> [Records from a collection]:

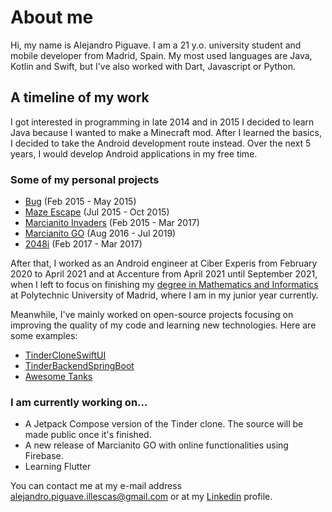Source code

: # About me

Hi, my name is Alejandro Piguave. I am a 21 y.o. university student and mobile developer from Madrid, Spain. My most used languages are Java, Kotlin and Swift, but I've also worked with Dart, Javascript or Python.

## A timeline of my work
I got interested in programming in late 2014 and in 2015 I decided to learn Java because I wanted to make a Minecraft mod. After I learned the basics, I decided to take the Android development route instead. Over the next 5 years, I would develop Android applications in my free time. 
### Some of my personal projects
* [Bug](https://play.google.com/store/apps/details?id=com.electribolt.bug&hl=es&gl=US) (Feb 2015 - May 2015)
* [Maze Escape](https://play.google.com/store/apps/details?id=com.electribolt.mazescape&hl=es&gl=US) (Jul 2015 - Oct 2015)
* [Marcianito Invaders](https://play.google.com/store/apps/details?id=com.electribolt.marcianito&hl=es&gl=US) (Feb 2015 - Mar 2017)
* [Marcianito GO](https://play.google.com/store/apps/details?id=com.alexpi.marcianitogo&hl=es&gl=US) (Aug 2016 - Jul 2019)
* [2048i](https://play.google.com/store/apps/details?id=com.alexpi.game2048&hl=es&gl=US) (Feb 2017 - Mar 2017)

After that, I worked as an Android engineer at Ciber Experis from February 2020 to April 2021 and at Accenture from April 2021 until September 2021, when I left to focus on finishing my [degree in Mathematics and Informatics](https://www.fi.upm.es/?id=gradomatematicasinformatica&idioma=english) at Polytechnic University of Madrid, where I am in my junior year currently.

Meanwhile, I've mainly worked on open-source projects focusing on improving the quality of my code and learning new technologies. Here are some examples:

* [TinderCloneSwiftUI](https://github.com/alejandro-piguave/TinderCloneSwiftUI)
* [TinderBackendSpringBoot](https://github.com/alejandro-piguave/TinderBackendSpringBoot)
* [Awesome Tanks](https://github.com/alejandro-piguave/AwesomeTanks)

### I am currently working on...
* A Jetpack Compose version of the Tinder clone. The source will be made public once it's finished.
* A new release of Marcianito GO with online functionalities using Firebase.
* Learning Flutter

You can contact me at my e-mail address alejandro.piguave.illescas@gmail.com or at my [Linkedin](https://www.linkedin.com/in/alejandro-piguave-007619192/) profile.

> [What you are asked to do]:
Scan the entries above for the string "https", and copy every line where it turns up.

> [Your response]:
* [Bug](https://play.google.com/store/apps/details?id=com.electribolt.bug&hl=es&gl=US) (Feb 2015 - May 2015)
* [Maze Escape](https://play.google.com/store/apps/details?id=com.electribolt.mazescape&hl=es&gl=US) (Jul 2015 - Oct 2015)
* [Marcianito Invaders](https://play.google.com/store/apps/details?id=com.electribolt.marcianito&hl=es&gl=US) (Feb 2015 - Mar 2017)
* [Marcianito GO](https://play.google.com/store/apps/details?id=com.alexpi.marcianitogo&hl=es&gl=US) (Aug 2016 - Jul 2019)
* [2048i](https://play.google.com/store/apps/details?id=com.alexpi.game2048&hl=es&gl=US) (Feb 2017 - Mar 2017)
After that, I worked as an Android engineer at Ciber Experis from February 2020 to April 2021 and at Accenture from April 2021 until September 2021, when I left to focus on finishing my [degree in Mathematics and Informatics](https://www.fi.upm.es/?id=gradomatematicasinformatica&idioma=english) at Polytechnic University of Madrid, where I am in my junior year currently.
* [TinderCloneSwiftUI](https://github.com/alejandro-piguave/TinderCloneSwiftUI)
* [TinderBackendSpringBoot](https://github.com/alejandro-piguave/TinderBackendSpringBoot)
* [Awesome Tanks](https://github.com/alejandro-piguave/AwesomeTanks)
You can contact me at my e-mail address alejandro.piguave.illescas@gmail.com or at my [Linkedin](https://www.linkedin.com/in/alejandro-piguave-007619192/) profile.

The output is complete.